Ein paar Dinge habe ich tatsächlich schon mit meinen Klassen ausprobiert, einige stehen noch aus. Mit meiner 5. Klasse habe ich zum Beispiel das Thema WhatsApp und Kettenbriefe auf WhatsApp bereits behandelt. Wichtig dabei ist es, die Eltern immer mit einzubeziehen, beziehungsweise sie zu informieren, vor allem wenn heikle Themen wie Cybermobbing und Cybergrooming im Unterricht behandelt werden.

Wir haben beim Lesen des Workbooks auch noch viel Neues gelernt: Kannst du uns Tellonym nochmal kurz erklären?

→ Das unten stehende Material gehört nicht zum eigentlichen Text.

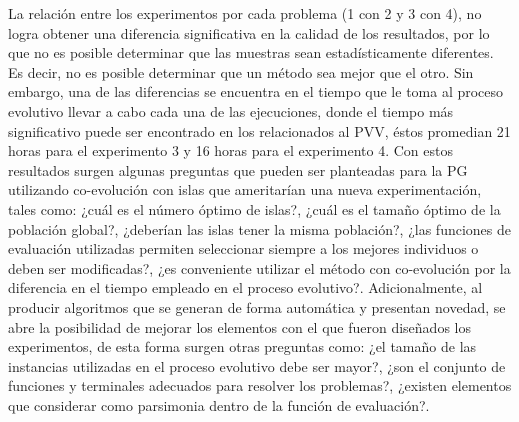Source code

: La relación entre los experimentos por cada problema (1 con 2 y 3 con 4), no logra obtener una diferencia significativa en la calidad de los resultados, por lo que no es posible determinar que las muestras sean estadísticamente diferentes. Es decir, no es posible determinar que un método sea mejor que el otro. Sin embargo, una de las diferencias se encuentra en el tiempo que le toma al proceso evolutivo llevar a cabo cada una de las ejecuciones, donde el tiempo más significativo puede ser encontrado en los relacionados al PVV, éstos promedian 21 horas para el experimento 3 y 16 horas para el experimento 4. Con estos resultados surgen algunas preguntas que pueden ser planteadas para la PG utilizando co-evolución con islas que ameritarían una nueva experimentación, tales como: ¿cuál es el número óptimo de islas?, ¿cuál es el tamaño óptimo de la población global?, ¿deberían las islas tener la misma población?, ¿las funciones de evaluación utilizadas permiten seleccionar siempre a los mejores individuos o deben ser modificadas?, ¿es conveniente utilizar el método con co-evolución por la diferencia en el tiempo empleado en el proceso evolutivo?. Adicionalmente, al producir algoritmos que se generan de forma automática y presentan novedad, se abre la posibilidad de mejorar los elementos con el que fueron diseñados los experimentos, de esta forma surgen otras preguntas como: ¿el tamaño de las instancias utilizadas en el proceso evolutivo debe ser mayor?, ¿son el conjunto de funciones y terminales adecuados para resolver los problemas?, ¿existen elementos que considerar como parsimonia dentro de la función de evaluación?.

Tellonym ist eine anonymes Umfragetool, das an sich erstmal nicht problematisch ist. Aber es wird leider häufig in Mobbing Kontexten genutzt, ohne dass man weiß, wer hinter den Abstimmenden steckt.

Warum ist es wichtig, die private Mediennutzung auch in die Schule zu bringen? 

Das hat zwei Gründe. Zum einen ist es nicht ganz trennscharf. Die private Mediennutzung schwappt immer auch in die Schule. Zum Beispiel Probleme, die im WhatsApp-Klassenchat entstehen, die haben wir dann auch in der Schule.

Zweitens sehe ich mich da in der pädagogischen Verantwortung gegenüber den SchülerInnen. Denn nicht alle werden zuhause gut digital begleitet. Auch wenn es zum Glück immer mehr gibt, die schon viel Wissen von zuhause mitbringen. Allerdings erreichen wir in der Schule wirklich alle Kinder und können da entsprechendes Wissen vermitteln.

Schön fanden wir, dass ihr im Workbook nicht nur auf Gefahren hinweist, sondern auch eine positive Mediennutzung anleitet.

Ja, wir haben immer geschaut, wo können wir Positives aus der Nutzung der jeweiligen App herausstellen: zum Beispiel informative TikTok- oder Instagram-Kanäle. Ich habe zum Beispiel meinem Englisch Leistungskurs Instagram-Kanäle zum Englischlernen empfohlen. Ich finde es auch wichtig, die Lebensrealität der SchülerInnen wenn möglich in den Unterricht zu integrieren. Und: Unser Buch gäbe es ohne Instagram auch nicht ;).

Liebe Anika, vielen Dank für das schöne Interview.